AIM OF THE EXERCISE:
Scan the records below and copy every line that contains the string "large".

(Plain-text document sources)
┄┄┄┄┄┄┄┄┄┄┄┄┄┄┄┄┄┄┄┄

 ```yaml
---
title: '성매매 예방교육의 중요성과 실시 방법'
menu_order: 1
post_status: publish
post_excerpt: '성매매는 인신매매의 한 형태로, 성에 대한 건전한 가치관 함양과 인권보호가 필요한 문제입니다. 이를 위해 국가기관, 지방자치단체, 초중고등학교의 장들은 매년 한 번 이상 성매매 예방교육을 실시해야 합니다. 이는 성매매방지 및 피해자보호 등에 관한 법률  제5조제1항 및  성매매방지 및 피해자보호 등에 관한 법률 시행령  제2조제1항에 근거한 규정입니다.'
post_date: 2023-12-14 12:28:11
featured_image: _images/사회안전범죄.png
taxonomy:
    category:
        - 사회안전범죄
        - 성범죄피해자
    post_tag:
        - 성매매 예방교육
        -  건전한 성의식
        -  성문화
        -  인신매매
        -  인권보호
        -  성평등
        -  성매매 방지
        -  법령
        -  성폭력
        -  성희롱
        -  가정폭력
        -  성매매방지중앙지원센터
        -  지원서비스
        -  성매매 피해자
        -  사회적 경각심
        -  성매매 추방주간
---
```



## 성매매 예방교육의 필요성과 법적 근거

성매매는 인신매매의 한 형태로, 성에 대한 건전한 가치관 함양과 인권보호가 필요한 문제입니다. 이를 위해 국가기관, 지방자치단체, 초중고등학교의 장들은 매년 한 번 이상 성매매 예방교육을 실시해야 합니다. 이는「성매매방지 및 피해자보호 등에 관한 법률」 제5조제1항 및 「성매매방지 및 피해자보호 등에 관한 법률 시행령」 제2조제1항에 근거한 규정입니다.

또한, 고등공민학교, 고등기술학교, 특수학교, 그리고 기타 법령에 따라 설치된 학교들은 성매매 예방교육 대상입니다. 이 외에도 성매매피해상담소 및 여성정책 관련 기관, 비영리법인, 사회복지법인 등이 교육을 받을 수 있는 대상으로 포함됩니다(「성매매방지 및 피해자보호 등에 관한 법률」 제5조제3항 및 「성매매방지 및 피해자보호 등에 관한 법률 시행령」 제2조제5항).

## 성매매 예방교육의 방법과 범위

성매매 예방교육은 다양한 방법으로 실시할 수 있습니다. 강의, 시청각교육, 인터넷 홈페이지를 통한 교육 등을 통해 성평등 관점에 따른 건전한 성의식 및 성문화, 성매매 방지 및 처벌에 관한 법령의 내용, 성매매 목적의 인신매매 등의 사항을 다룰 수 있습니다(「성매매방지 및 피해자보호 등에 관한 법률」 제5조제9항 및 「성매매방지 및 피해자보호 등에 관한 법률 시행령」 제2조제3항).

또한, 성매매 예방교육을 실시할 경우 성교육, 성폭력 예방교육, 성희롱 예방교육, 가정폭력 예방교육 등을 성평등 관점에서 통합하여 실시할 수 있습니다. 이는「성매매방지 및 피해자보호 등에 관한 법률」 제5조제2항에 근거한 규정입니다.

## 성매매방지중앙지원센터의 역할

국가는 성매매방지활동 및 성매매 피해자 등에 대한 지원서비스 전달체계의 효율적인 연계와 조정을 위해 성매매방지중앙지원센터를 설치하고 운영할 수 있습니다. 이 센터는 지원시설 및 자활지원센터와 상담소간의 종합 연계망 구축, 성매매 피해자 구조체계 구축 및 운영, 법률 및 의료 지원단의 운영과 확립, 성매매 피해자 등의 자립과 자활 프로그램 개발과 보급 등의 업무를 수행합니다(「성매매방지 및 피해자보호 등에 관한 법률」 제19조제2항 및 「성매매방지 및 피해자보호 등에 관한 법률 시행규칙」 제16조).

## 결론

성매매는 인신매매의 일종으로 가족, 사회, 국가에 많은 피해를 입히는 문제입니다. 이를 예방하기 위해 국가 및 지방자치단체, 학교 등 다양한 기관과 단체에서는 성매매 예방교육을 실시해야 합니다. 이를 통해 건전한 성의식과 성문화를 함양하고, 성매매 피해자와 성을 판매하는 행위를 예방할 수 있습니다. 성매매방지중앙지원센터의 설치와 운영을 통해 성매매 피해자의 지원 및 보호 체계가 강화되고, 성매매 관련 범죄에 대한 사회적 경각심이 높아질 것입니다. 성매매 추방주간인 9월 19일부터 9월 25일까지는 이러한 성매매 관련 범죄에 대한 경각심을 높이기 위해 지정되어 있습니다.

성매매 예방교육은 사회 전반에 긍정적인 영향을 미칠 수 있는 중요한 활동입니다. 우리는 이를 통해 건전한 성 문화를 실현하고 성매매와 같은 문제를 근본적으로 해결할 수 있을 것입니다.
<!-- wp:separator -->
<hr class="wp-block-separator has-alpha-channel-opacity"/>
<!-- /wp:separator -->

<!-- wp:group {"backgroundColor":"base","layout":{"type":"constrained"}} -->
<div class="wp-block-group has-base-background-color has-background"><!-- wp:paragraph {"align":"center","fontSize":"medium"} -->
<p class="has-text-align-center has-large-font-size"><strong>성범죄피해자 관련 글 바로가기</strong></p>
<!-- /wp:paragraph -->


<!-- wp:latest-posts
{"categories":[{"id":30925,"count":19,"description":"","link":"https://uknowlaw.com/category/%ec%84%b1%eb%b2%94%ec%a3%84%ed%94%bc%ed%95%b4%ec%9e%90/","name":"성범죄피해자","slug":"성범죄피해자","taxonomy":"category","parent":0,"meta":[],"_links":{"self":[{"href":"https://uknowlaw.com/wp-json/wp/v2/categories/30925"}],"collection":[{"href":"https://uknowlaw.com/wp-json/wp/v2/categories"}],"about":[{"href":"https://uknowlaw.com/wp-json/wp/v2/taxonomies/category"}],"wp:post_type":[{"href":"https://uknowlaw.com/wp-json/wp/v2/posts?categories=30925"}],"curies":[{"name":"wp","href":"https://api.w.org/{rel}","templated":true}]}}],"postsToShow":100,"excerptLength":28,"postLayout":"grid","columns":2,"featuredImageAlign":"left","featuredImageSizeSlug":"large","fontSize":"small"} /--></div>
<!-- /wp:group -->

┄┄┄┄┄┄┄┄┄┄┄┄┄┄┄┄┄┄┄┄

WRITTEN REPLY:
<p class="has-text-align-center has-large-font-size"><strong>성범죄피해자 관련 글 바로가기</strong></p>
{"categories":[{"id":30925,"count":19,"description":"","link":"https://uknowlaw.com/category/%ec%84%b1%eb%b2%94%ec%a3%84%ed%94%bc%ed%95%b4%ec%9e%90/","name":"성범죄피해자","slug":"성범죄피해자","taxonomy":"category","parent":0,"meta":[],"_links":{"self":[{"href":"https://uknowlaw.com/wp-json/wp/v2/categories/30925"}],"collection":[{"href":"https://uknowlaw.com/wp-json/wp/v2/categories"}],"about":[{"href":"https://uknowlaw.com/wp-json/wp/v2/taxonomies/category"}],"wp:post_type":[{"href":"https://uknowlaw.com/wp-json/wp/v2/posts?categories=30925"}],"curies":[{"name":"wp","href":"https://api.w.org/{rel}","templated":true}]}}],"postsToShow":100,"excerptLength":28,"postLayout":"grid","columns":2,"featuredImageAlign":"left","featuredImageSizeSlug":"large","fontSize":"small"} /--></div>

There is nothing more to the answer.